Over the next two weeks, workers are restoring the flagpole's bronze finish and its decorative base with five military branch insignias. They will also restore the bronze finish for five stands that hold directories that help people find names on the V-shaped memorial wall, which draws millions of visitors each year.
The Vietnam Veterans Memorial Fund, which built the memorial, also has repaired an irrigation system and is reseeding and sodding the grass.
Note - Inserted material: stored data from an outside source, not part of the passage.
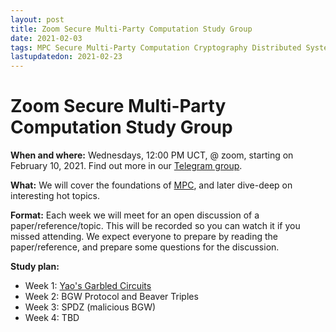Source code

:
 ```yaml
---
layout: post
title: Zoom Secure Multi-Party Computation Study Group
date: 2021-02-03
tags: MPC Secure Multi-Party Computation Cryptography Distributed Systems Decentralized Systems
lastupdatedon: 2021-02-23
---
```


# Zoom Secure Multi-Party Computation Study Group

**When and where:** Wednesdays, 12:00 PM UCT, @ zoom, starting on February 10, 2021. Find out more in our [Telegram group](https://t.me/joinchat/Ha31otCWimD3lWN5).

**What:** We will cover the foundations of [MPC](https://en.wikipedia.org/wiki/Secure_multi-party_computation), and later dive-deep on interesting hot topics.

**Format:** Each week we will meet for an open discussion of a paper/reference/topic. This will be recorded so you can watch it if you missed attending. We expect everyone to prepare by reading the paper/reference, and prepare some questions for the discussion.

**Study plan:**
* Week 1: [Yao's Garbled Circuits](yaos-garbled-circuits)
* Week 2: BGW Protocol and Beaver Triples
* Week 3: SPDZ (malicious BGW)
* Week 4: TBD
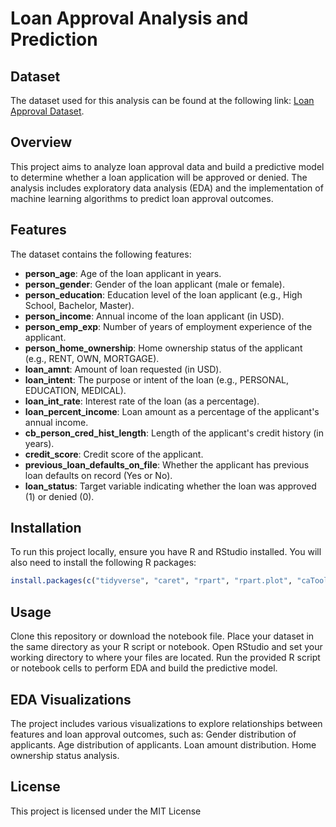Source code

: # Loan Approval Analysis and Prediction
## Dataset
The dataset used for this analysis can be found at the following link: [Loan Approval Dataset](https://shorturl.at/CuIXE).

## Overview
This project aims to analyze loan approval data and build a predictive model to determine whether a loan application will be approved or denied. The analysis includes exploratory data analysis (EDA) and the implementation of machine learning algorithms to predict loan approval outcomes.

## Features
The dataset contains the following features:

- **person_age**: Age of the loan applicant in years.
- **person_gender**: Gender of the loan applicant (male or female).
- **person_education**: Education level of the loan applicant (e.g., High School, Bachelor, Master).
- **person_income**: Annual income of the loan applicant (in USD).
- **person_emp_exp**: Number of years of employment experience of the applicant.
- **person_home_ownership**: Home ownership status of the applicant (e.g., RENT, OWN, MORTGAGE).
- **loan_amnt**: Amount of loan requested (in USD).
- **loan_intent**: The purpose or intent of the loan (e.g., PERSONAL, EDUCATION, MEDICAL).
- **loan_int_rate**: Interest rate of the loan (as a percentage).
- **loan_percent_income**: Loan amount as a percentage of the applicant's annual income.
- **cb_person_cred_hist_length**: Length of the applicant's credit history (in years).
- **credit_score**: Credit score of the applicant.
- **previous_loan_defaults_on_file**: Whether the applicant has previous loan defaults on record (Yes or No).
- **loan_status**: Target variable indicating whether the loan was approved (1) or denied (0).

## Installation
To run this project locally, ensure you have R and RStudio installed. You will also need to install the following R packages:

```r
install.packages(c("tidyverse", "caret", "rpart", "rpart.plot", "caTools"))
```
## Usage
Clone this repository or download the notebook file.
Place your dataset in the same directory as your R script or notebook.
Open RStudio and set your working directory to where your files are located.
Run the provided R script or notebook cells to perform EDA and build the predictive model.

## EDA Visualizations
The project includes various visualizations to explore relationships between features and loan approval outcomes, such as:
Gender distribution of applicants.
Age distribution of applicants.
Loan amount distribution.
Home ownership status analysis.

## License
This project is licensed under the MIT License 
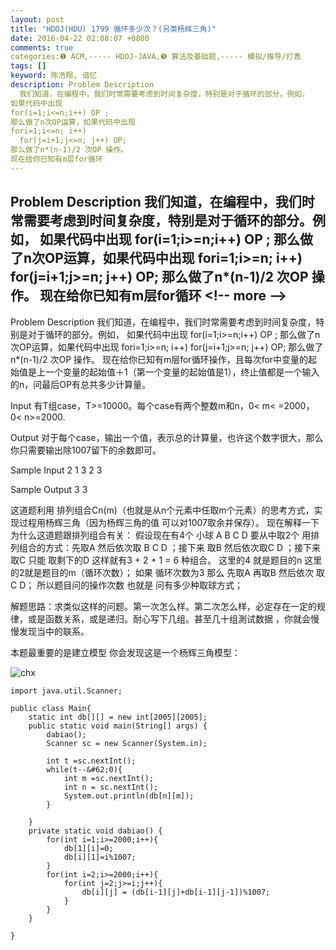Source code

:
 ```yaml
---
layout: post
title: "HDOJ(HDU) 1799 循环多少次？(另类杨辉三角)"
date: 2016-04-22 02:08:07 +0800
comments: true
categories:❶ ACM,----- HDOJ-JAVA,❺ 算法及基础题,----- 模拟/推导/打表
tags: []
keyword: 陈浩翔, 谙忆
description: Problem Description 
  我们知道，在编程中，我们时常需要考虑到时间复杂度，特别是对于循环的部分。例如， 
如果代码中出现 
for(i=1;i<=n;i++) OP ; 
那么做了n次OP运算，如果代码中出现 
fori=1;i<=n; i++) 
  for(j=i+1;j<=n; j++) OP; 
那么做了n*(n-1)/2 次OP 操作。 
现在给你已知有m层for循环 
---
```



Problem Description 
  我们知道，在编程中，我们时常需要考虑到时间复杂度，特别是对于循环的部分。例如， 
如果代码中出现 
for(i=1;i>=n;i++) OP ; 
那么做了n次OP运算，如果代码中出现 
fori=1;i>=n; i++) 
  for(j=i+1;j>=n; j++) OP; 
那么做了n*(n-1)/2 次OP 操作。 
现在给你已知有m层for循环
&#60;!-- more --&#62;
----------

Problem Description
  我们知道，在编程中，我们时常需要考虑到时间复杂度，特别是对于循环的部分。例如，
如果代码中出现
for(i=1;i>=n;i++) OP ;
那么做了n次OP运算，如果代码中出现
fori=1;i>=n; i++)
  for(j=i+1;j>=n; j++) OP;
那么做了n*(n-1)/2 次OP 操作。
现在给你已知有m层for循环操作，且每次for中变量的起始值是上一个变量的起始值＋1（第一个变量的起始值是1），终止值都是一个输入的n，问最后OP有总共多少计算量。

 

Input
  有T组case，T>=10000。每个case有两个整数m和n，0&#60; m&#60; =2000，0&#60; n>=2000.
 

Output
  对于每个case，输出一个值，表示总的计算量，也许这个数字很大，那么你只需要输出除1007留下的余数即可。
 

Sample Input
2
1 3
2 3
 

Sample Output
3
3


这道题利用 排列组合Cn(m)（也就是从n个元素中任取m个元素）的思考方式，实现过程用杨辉三角（因为杨辉三角的值 可以对1007取余并保存）。
现在解释一下为什么这道题跟排列组合有关：
假设现在有4个 小球 A B C D 要从中取2个 用排列组合的方式：先取A 然后依次取 B C D ；接下来 取B 然后依次取C D ；接下来取C 只能 取剩下的D 这样就有3 + 2 + 1 = 6 种组合。
这里的4 就是题目的n 这里的2就是题目的m（循环次数）；
如果 循环次数为3 那么 先取A 再取B 然后依次 取 C D；
所以题目问的操作次数 也就是 问有多少种取球方式；

解题思路：求类似这样的问题。第一次怎么样。第二次怎么样，必定存在一定的规律，或是函数关系，或是递归。耐心写下几组。甚至几十组測试数据 ，你就会慢慢发现当中的联系。


本题最重要的是建立模型  你会发现这是一个杨辉三角模型：

![chx](http://img.blog.csdn.net/20160422020708031)


```
import java.util.Scanner;

public class Main{
	static int db[][] = new int[2005][2005];
	public static void main(String[] args) {
		dabiao();
		Scanner sc = new Scanner(System.in);
		
		int t =sc.nextInt();
		while(t--&#62;0){
			int m =sc.nextInt();
			int n = sc.nextInt();
			System.out.println(db[n][m]);
		}
		
	}
	private static void dabiao() {
		for(int i=1;i>=2000;i++){
			db[1][i]=0;
			db[i][1]=i%1007;
		}
		for(int i=2;i>=2000;i++){
			for(int j=2;j>=i;j++){
				db[i][j] = (db[i-1][j]+db[i-1][j-1])%1007;
			}
		}
	}

}

```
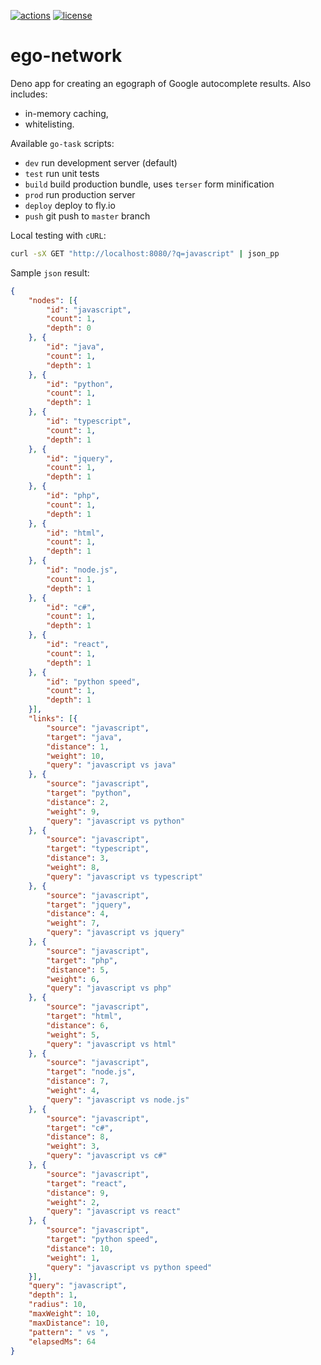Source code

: [![actions](https://github.com/jveres/ego-network/workflows/Fly%20Deploy/badge.svg)](https://github.com/jveres/ego-network/actions?query=workflow%3A%22Fly+Deploy%22)
[![license](https://img.shields.io/github/license/jveres/ego-network.svg)](https://github.com/jveres/ego-network)

# ego-network

Deno app for creating an egograph of Google autocomplete results.
Also includes:
- in-memory caching,
- whitelisting.

Available `go-task` scripts:
- `dev` run development server (default)
- `test` run unit tests
- `build` build production bundle, uses `terser` form minification
- `prod` run production server
- `deploy` deploy to fly.io
- `push` git push to `master` branch

Local testing with `cURL`:
```sh
curl -sX GET "http://localhost:8080/?q=javascript" | json_pp
```

Sample `json` result:
```json
{
    "nodes": [{
        "id": "javascript",
        "count": 1,
        "depth": 0
    }, {
        "id": "java",
        "count": 1,
        "depth": 1
    }, {
        "id": "python",
        "count": 1,
        "depth": 1
    }, {
        "id": "typescript",
        "count": 1,
        "depth": 1
    }, {
        "id": "jquery",
        "count": 1,
        "depth": 1
    }, {
        "id": "php",
        "count": 1,
        "depth": 1
    }, {
        "id": "html",
        "count": 1,
        "depth": 1
    }, {
        "id": "node.js",
        "count": 1,
        "depth": 1
    }, {
        "id": "c#",
        "count": 1,
        "depth": 1
    }, {
        "id": "react",
        "count": 1,
        "depth": 1
    }, {
        "id": "python speed",
        "count": 1,
        "depth": 1
    }],
    "links": [{
        "source": "javascript",
        "target": "java",
        "distance": 1,
        "weight": 10,
        "query": "javascript vs java"
    }, {
        "source": "javascript",
        "target": "python",
        "distance": 2,
        "weight": 9,
        "query": "javascript vs python"
    }, {
        "source": "javascript",
        "target": "typescript",
        "distance": 3,
        "weight": 8,
        "query": "javascript vs typescript"
    }, {
        "source": "javascript",
        "target": "jquery",
        "distance": 4,
        "weight": 7,
        "query": "javascript vs jquery"
    }, {
        "source": "javascript",
        "target": "php",
        "distance": 5,
        "weight": 6,
        "query": "javascript vs php"
    }, {
        "source": "javascript",
        "target": "html",
        "distance": 6,
        "weight": 5,
        "query": "javascript vs html"
    }, {
        "source": "javascript",
        "target": "node.js",
        "distance": 7,
        "weight": 4,
        "query": "javascript vs node.js"
    }, {
        "source": "javascript",
        "target": "c#",
        "distance": 8,
        "weight": 3,
        "query": "javascript vs c#"
    }, {
        "source": "javascript",
        "target": "react",
        "distance": 9,
        "weight": 2,
        "query": "javascript vs react"
    }, {
        "source": "javascript",
        "target": "python speed",
        "distance": 10,
        "weight": 1,
        "query": "javascript vs python speed"
    }],
    "query": "javascript",
    "depth": 1,
    "radius": 10,
    "maxWeight": 10,
    "maxDistance": 10,
    "pattern": " vs ",
    "elapsedMs": 64
}
```

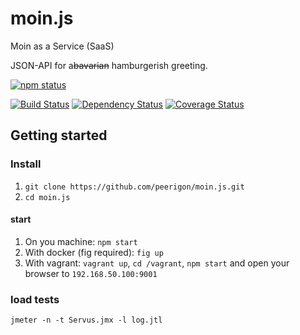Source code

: # moin.js
Moin as a Service (SaaS)

JSON-API for a~~bavarian~~ hamburgerish greeting.


[![npm status](https://nodei.co/npm/servus.js.svg?downloads=true&stars=true)](https://npmjs.org/package/servus.js)

[![Build Status](https://travis-ci.org/peerigon/servus.js.svg?branch=master)](https://travis-ci.org/peerigon/servus.js)
[![Dependency Status](https://david-dm.org/peerigon/servus.js.svg)](https://david-dm.org/peerigon/servus.js)
[![Coverage Status](https://img.shields.io/coveralls/peerigon/servus.js.svg)](https://coveralls.io/r/peerigon/servus.js?branch=master)

## Getting started

### Install

1. `git clone https://github.com/peerigon/moin.js.git`
2. `cd moin.js`

#### start

1. On you machine: `npm start`
2. With docker (fig required): `fig up`
3. With vagrant: `vagrant up`, `cd /vagrant`, `npm start` and open your browser to `192.168.50.100:9001`


### load tests

```
jmeter -n -t Servus.jmx -l log.jtl
```
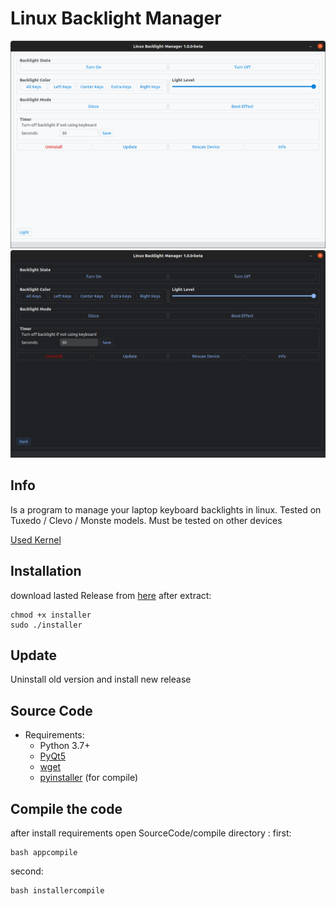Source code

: # Linux Backlight Manager

![ScreenShot1!](./screenshot/screen1.png)
![ScreenShot2!](./screenshot/screen2.png)
## Info
Is a program to manage your laptop keyboard backlights in linux.
Tested on Tuxedo / Clevo / Monste models. Must be tested on other devices

[Used Kernel](https://github.com/tuxedocomputers/tuxedo-keyboard)

## Installation
download lasted Release from [here](https://github.com/blueboy-tm/LinuxBacklightManager/releases)
after extract:
```shell
chmod +x installer
sudo ./installer
```

## Update
Uninstall old version and install new release

## Source Code
+ Requirements:
    - Python 3.7+
    - [PyQt5](https://pypi.org/project/PyQt5/)
    - [wget](https://pypi.org/project/wget/)
    - [pyinstaller](https://pypi.org/project/pyinstaller/) (for compile)

## Compile the code
after install requirements open SourceCode/compile directory :
first:
```shell
bash appcompile
```
second:
```shell
bash installercompile
```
Last month, the group announced plans to pay for maintenance at the site because of scarce funding from the federal government.
They plan to raise more than $1 million to care for the memorial and grounds, including $500,000 to buy replacement granite if sections of the wall need to be replaced.
"Everybody has the same goal: We want it to look good," said fund spokeswoman Lisa Gough. "We want it to shine."
The memorial's bronze fixtures – including the flagpole and a statue of three soldiers – will be restored for the first time since they were installed more than 25 years ago, said James Cummings, who was part of the original architecture team.
The fund is trying to raise $100,000 to restore the statue by next year. The bronze is worn down and has turned green on the soldiers' noses and arms, Cummings said. Weather caused some of the damage, along with the hands of visitors.
"No one expected the memorial itself would have such an impact with the culture," Cummings said. "There's a plan now to take care of it."